Introduction to Chemical Process Safety
In 1987, Robert M. Solow, an economist at the Massachusetts Institute of Technology, received the Nobel Prize in economics for his work in determining the sources of economic growth. Professor Solow concluded that the bulk of an economy's growth is the result of technological advances.
It is reasonable to conclude that the growth of an industry is also dependent on technological advances. This is especially true in the chemical industry, which is entering an era of more complex processes: higher pressure, more reactive chemicals, and exotic chemistry.
More complex processes require more complex safety technology. Many industrialists even believe that the development and application of safety technology is actually a constraint on the growth of the chemical industry.
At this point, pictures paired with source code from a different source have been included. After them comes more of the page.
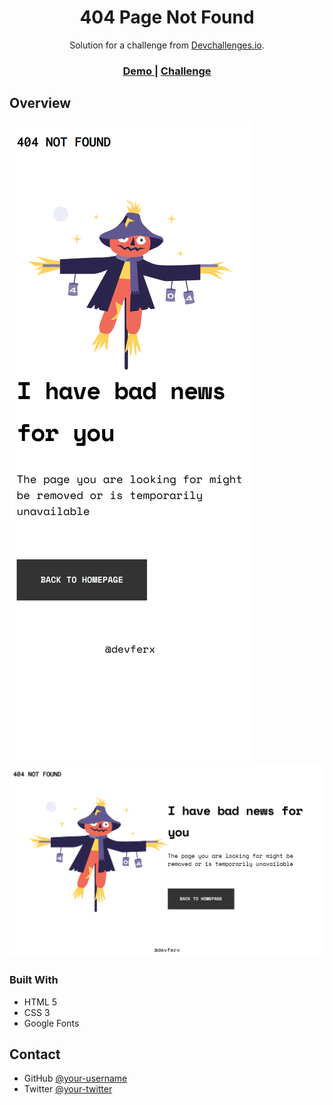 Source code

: <!-- Please update value in the {}  -->

<h1 align="center">404 Page Not Found</h1>

<div align="center">
   Solution for a challenge from  <a href="http://devchallenges.io" target="_blank">Devchallenges.io</a>.
</div>

<div align="center">
  <h3>
    <a href="https://{your-demo-link.your-domain}">
      Demo
    </a>
    <span> | </span>
    <a href="https://devchallenges.io/challenges/wBunSb7FPrIepJZAg0sY">
      Challenge
    </a>
  </h3>
</div>

## Overview

![mobile](./assets/screenshots/mobile.png)
![desktop](./assets/screenshots/desktop.png)

### Built With

- HTML 5
- CSS 3
- Google Fonts

## Contact

- GitHub [@your-username](https://github.com/devferx)
- Twitter [@your-twitter](https://twitter.com/devferx)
As chemical process technology becomes more complex, chemical engineers will need a more detailed and fundamental understanding of safety. H. H. Fawcett said, "To know is to survive and to ignore fundamentals is to court disaster."1 This book sets out the fundamentals of chemical process safety.
Since 1950, significant technological advances have been made in chemical process safety. Today, safety is equal in importance to production and has developed into a scientific discipline that includes many highly technical and complex theories and practices. Examples of the technology of safety include
- Hydrodynamic models representing two-phase flow through a vessel relief
- Dispersion models representing the spread of toxic vapor through a plant after a release, and
- Mathematical techniques to determine the various ways that processes can fail and the probability of failure
Recent advances in chemical plant safety emphasize the use of appropriate technological tools to provide information for making safety decisions with respect to plant design and operation.
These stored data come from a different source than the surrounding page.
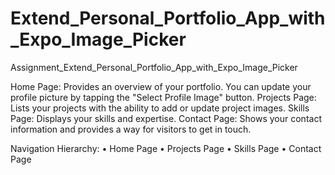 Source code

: # Extend_Personal_Portfolio_App_with_Expo_Image_Picker
Assignment_Extend_Personal_Portfolio_App_with_Expo_Image_Picker

Home Page: Provides an overview of your portfolio. You can update your profile picture by tapping the "Select Profile Image" button.
Projects Page: Lists your projects with the ability to add or update project images.
Skills Page: Displays your skills and expertise.
Contact Page: Shows your contact information and provides a way for visitors to get in touch.

Navigation Hierarchy:
•	Home Page
•	Projects Page
•	Skills Page
•	Contact Page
The word "safety" used to mean the older strategy of accident prevention through the use of hard hats, safety shoes, and a variety of rules and regulations. The main emphasis was on worker safety. Much more recently, "safety" has been replaced by "loss prevention." This term includes hazard identification, technical evaluation, and the design of new engineering features to prevent loss. The subject of this text is loss prevention, but for convenience, the words "safety" and "loss prevention" will be used synonymously throughout.
Safety, hazard, and risk are frequently used terms in chemical process safety. Their definitions are
- Safety or loss prevention: the prevention of accidents through the use of appropriate technologies to identify the hazards of a chemical plant and eliminate them before an accident occurs.
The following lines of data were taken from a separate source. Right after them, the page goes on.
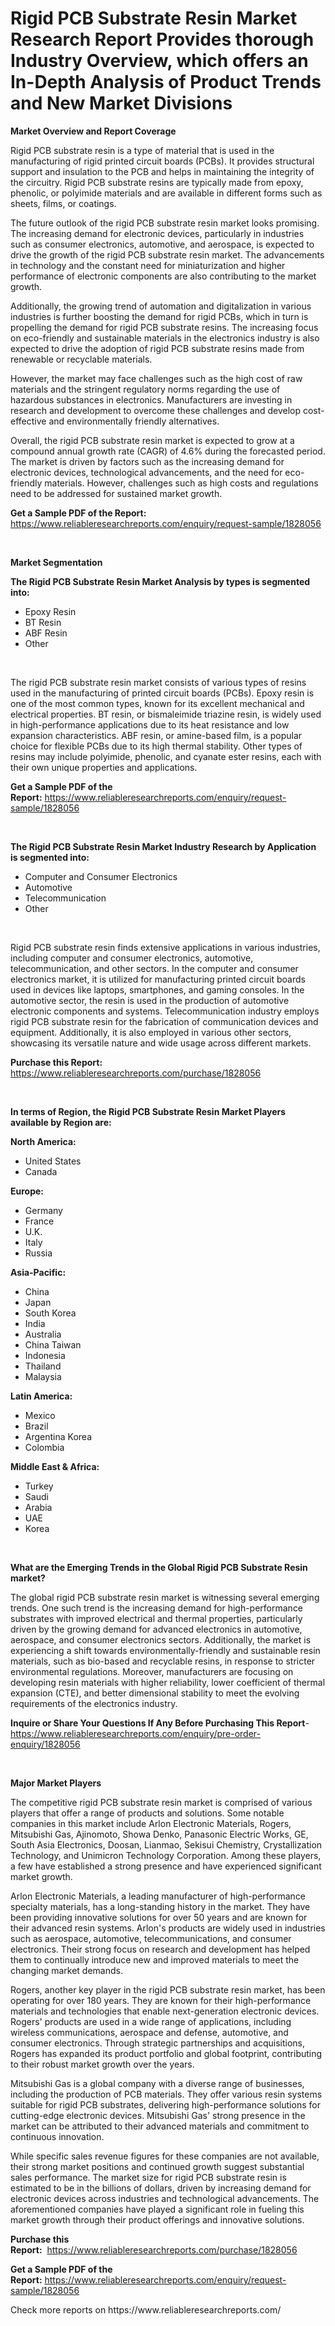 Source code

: <p><h1>Rigid PCB Substrate Resin Market Research Report Provides thorough Industry Overview, which offers an In-Depth Analysis of Product Trends and New Market Divisions</h1></p><p><strong>Market Overview and Report Coverage</strong></p>
<p><p>Rigid PCB substrate resin is a type of material that is used in the manufacturing of rigid printed circuit boards (PCBs). It provides structural support and insulation to the PCB and helps in maintaining the integrity of the circuitry. Rigid PCB substrate resins are typically made from epoxy, phenolic, or polyimide materials and are available in different forms such as sheets, films, or coatings.</p><p>The future outlook of the rigid PCB substrate resin market looks promising. The increasing demand for electronic devices, particularly in industries such as consumer electronics, automotive, and aerospace, is expected to drive the growth of the rigid PCB substrate resin market. The advancements in technology and the constant need for miniaturization and higher performance of electronic components are also contributing to the market growth.</p><p>Additionally, the growing trend of automation and digitalization in various industries is further boosting the demand for rigid PCBs, which in turn is propelling the demand for rigid PCB substrate resins. The increasing focus on eco-friendly and sustainable materials in the electronics industry is also expected to drive the adoption of rigid PCB substrate resins made from renewable or recyclable materials.</p><p>However, the market may face challenges such as the high cost of raw materials and the stringent regulatory norms regarding the use of hazardous substances in electronics. Manufacturers are investing in research and development to overcome these challenges and develop cost-effective and environmentally friendly alternatives.</p><p>Overall, the rigid PCB substrate resin market is expected to grow at a compound annual growth rate (CAGR) of 4.6% during the forecasted period. The market is driven by factors such as the increasing demand for electronic devices, technological advancements, and the need for eco-friendly materials. However, challenges such as high costs and regulations need to be addressed for sustained market growth.</p></p>
<p><strong>Get a Sample PDF of the Report:</strong> <a href="https://www.reliableresearchreports.com/enquiry/request-sample/1828056">https://www.reliableresearchreports.com/enquiry/request-sample/1828056</a></p>
<p>&nbsp;</p>
<p><strong>Market Segmentation</strong></p>
<p><strong>The Rigid PCB Substrate Resin Market Analysis by types is segmented into:</strong></p>
<p><ul><li>Epoxy Resin</li><li>BT Resin</li><li>ABF Resin</li><li>Other</li></ul></p>
<p>&nbsp;</p>
<p><p>The rigid PCB substrate resin market consists of various types of resins used in the manufacturing of printed circuit boards (PCBs). Epoxy resin is one of the most common types, known for its excellent mechanical and electrical properties. BT resin, or bismaleimide triazine resin, is widely used in high-performance applications due to its heat resistance and low expansion characteristics. ABF resin, or amine-based film, is a popular choice for flexible PCBs due to its high thermal stability. Other types of resins may include polyimide, phenolic, and cyanate ester resins, each with their own unique properties and applications.</p></p>
<p><strong>Get a Sample PDF of the Report:</strong>&nbsp;<a href="https://www.reliableresearchreports.com/enquiry/request-sample/1828056">https://www.reliableresearchreports.com/enquiry/request-sample/1828056</a></p>
<p>&nbsp;</p>
<p><strong>The Rigid PCB Substrate Resin Market Industry Research by Application is segmented into:</strong></p>
<p><ul><li>Computer and Consumer Electronics</li><li>Automotive</li><li>Telecommunication</li><li>Other</li></ul></p>
<p>&nbsp;</p>
<p><p>Rigid PCB substrate resin finds extensive applications in various industries, including computer and consumer electronics, automotive, telecommunication, and other sectors. In the computer and consumer electronics market, it is utilized for manufacturing printed circuit boards used in devices like laptops, smartphones, and gaming consoles. In the automotive sector, the resin is used in the production of automotive electronic components and systems. Telecommunication industry employs rigid PCB substrate resin for the fabrication of communication devices and equipment. Additionally, it is also employed in various other sectors, showcasing its versatile nature and wide usage across different markets.</p></p>
<p><strong>Purchase this Report:</strong>&nbsp; <a href="https://www.reliableresearchreports.com/purchase/1828056">https://www.reliableresearchreports.com/purchase/1828056</a></p>
<p>&nbsp;</p>
<p><strong>In terms of Region, the Rigid PCB Substrate Resin Market Players available by Region are:</strong></p>
<p>
    <p> <strong> North America: </strong>
        <ul>
            <li>United States</li>
            <li>Canada</li>
        </ul>
        </p> 
    <p> <strong> Europe: </strong>
        <ul>
            <li>Germany</li>
            <li>France</li>
            <li>U.K.</li>
            <li>Italy</li>
            <li>Russia</li>
        </ul>
        </p> 
    <p> <strong> Asia-Pacific: </strong>
        <ul>
            <li>China</li>
            <li>Japan</li>
            <li>South Korea</li>
            <li>India</li>
            <li>Australia</li>
            <li>China Taiwan</li>
            <li>Indonesia</li>
            <li>Thailand</li>
            <li>Malaysia</li>
        </ul>
        </p> 
    <p> <strong> Latin America: </strong>
        <ul>
            <li>Mexico</li>
            <li>Brazil</li>
            <li>Argentina Korea</li>
            <li>Colombia</li>
        </ul>
        </p> 
    <p> <strong> Middle East & Africa: </strong>
        <ul>
            <li>Turkey</li>
            <li>Saudi</li>
            <li>Arabia</li>
            <li>UAE</li>
            <li>Korea</li>
        </ul>
    </p>
    </p>
<p>&nbsp;</p>
<p><strong>What are the Emerging Trends in the Global Rigid PCB Substrate Resin market?</strong></p>
<p><p>The global rigid PCB substrate resin market is witnessing several emerging trends. One such trend is the increasing demand for high-performance substrates with improved electrical and thermal properties, particularly driven by the growing demand for advanced electronics in automotive, aerospace, and consumer electronics sectors. Additionally, the market is experiencing a shift towards environmentally-friendly and sustainable resin materials, such as bio-based and recyclable resins, in response to stricter environmental regulations. Moreover, manufacturers are focusing on developing resin materials with higher reliability, lower coefficient of thermal expansion (CTE), and better dimensional stability to meet the evolving requirements of the electronics industry.</p></p>
<p><strong>Inquire or Share Your Questions If Any Before Purchasing This Report</strong>- <a href="https://www.reliableresearchreports.com/enquiry/pre-order-enquiry/1828056">https://www.reliableresearchreports.com/enquiry/pre-order-enquiry/1828056</a></p>
<p>&nbsp;</p>
<p><strong>Major Market Players</strong></p>
<p><p>The competitive rigid PCB substrate resin market is comprised of various players that offer a range of products and solutions. Some notable companies in this market include Arlon Electronic Materials, Rogers, Mitsubishi Gas, Ajinomoto, Showa Denko, Panasonic Electric Works, GE, South Asia Electronics, Doosan, Lianmao, Sekisui Chemistry, Crystallization Technology, and Unimicron Technology Corporation. Among these players, a few have established a strong presence and have experienced significant market growth.</p><p>Arlon Electronic Materials, a leading manufacturer of high-performance specialty materials, has a long-standing history in the market. They have been providing innovative solutions for over 50 years and are known for their advanced resin systems. Arlon's products are widely used in industries such as aerospace, automotive, telecommunications, and consumer electronics. Their strong focus on research and development has helped them to continually introduce new and improved materials to meet the changing market demands.</p><p>Rogers, another key player in the rigid PCB substrate resin market, has been operating for over 180 years. They are known for their high-performance materials and technologies that enable next-generation electronic devices. Rogers' products are used in a wide range of applications, including wireless communications, aerospace and defense, automotive, and consumer electronics. Through strategic partnerships and acquisitions, Rogers has expanded its product portfolio and global footprint, contributing to their robust market growth over the years.</p><p>Mitsubishi Gas is a global company with a diverse range of businesses, including the production of PCB materials. They offer various resin systems suitable for rigid PCB substrates, delivering high-performance solutions for cutting-edge electronic devices. Mitsubishi Gas' strong presence in the market can be attributed to their advanced materials and commitment to continuous innovation.</p><p>While specific sales revenue figures for these companies are not available, their strong market positions and continued growth suggest substantial sales performance. The market size for rigid PCB substrate resin is estimated to be in the billions of dollars, driven by increasing demand for electronic devices across industries and technological advancements. The aforementioned companies have played a significant role in fueling this market growth through their product offerings and innovative solutions.</p></p>
<p><strong>Purchase this Report:</strong>&nbsp;&nbsp;<a href="https://www.reliableresearchreports.com/purchase/1828056">https://www.reliableresearchreports.com/purchase/1828056</a></p>
<p></p>
<p><strong>Get a Sample PDF of the Report:</strong>&nbsp;<a href="https://www.reliableresearchreports.com/enquiry/request-sample/1828056">https://www.reliableresearchreports.com/enquiry/request-sample/1828056</a></p>
<p>Check more reports on https://www.reliableresearchreports.com/</p>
- Hazard: a chemical or physical condition that has the potential to cause damage to people, property, or the environment.
- Risk: a measure of human injury, environmental damage, or economic loss in terms of both the incident likelihood and the magnitude of the loss or injury.
Chemical plants contain a large variety of hazards. First, there are the usual mechanical hazards that cause worker injuries from tripping, falling, or moving equipment. Second, there are chemical hazards. These include fire and explosion hazards, reactivity hazards, and toxic hazards.
As will be shown later, chemical plants are the safest of all manufacturing facilities. However, the potential always exists for an accident of catastrophic proportions. Despite substantial safety programs by the chemical industry, headlines of the type shown in Figure 1-1 continue to appear in the newspapers.
Figure 1-1 Headlines are indicative of the public's concern over chemical safety.
1-1 Safety Programs
A successful safety program requires several ingredients, as shown in Figure 1-2. These ingredients are
Figure 1-2 The ingredients of a successful safety program.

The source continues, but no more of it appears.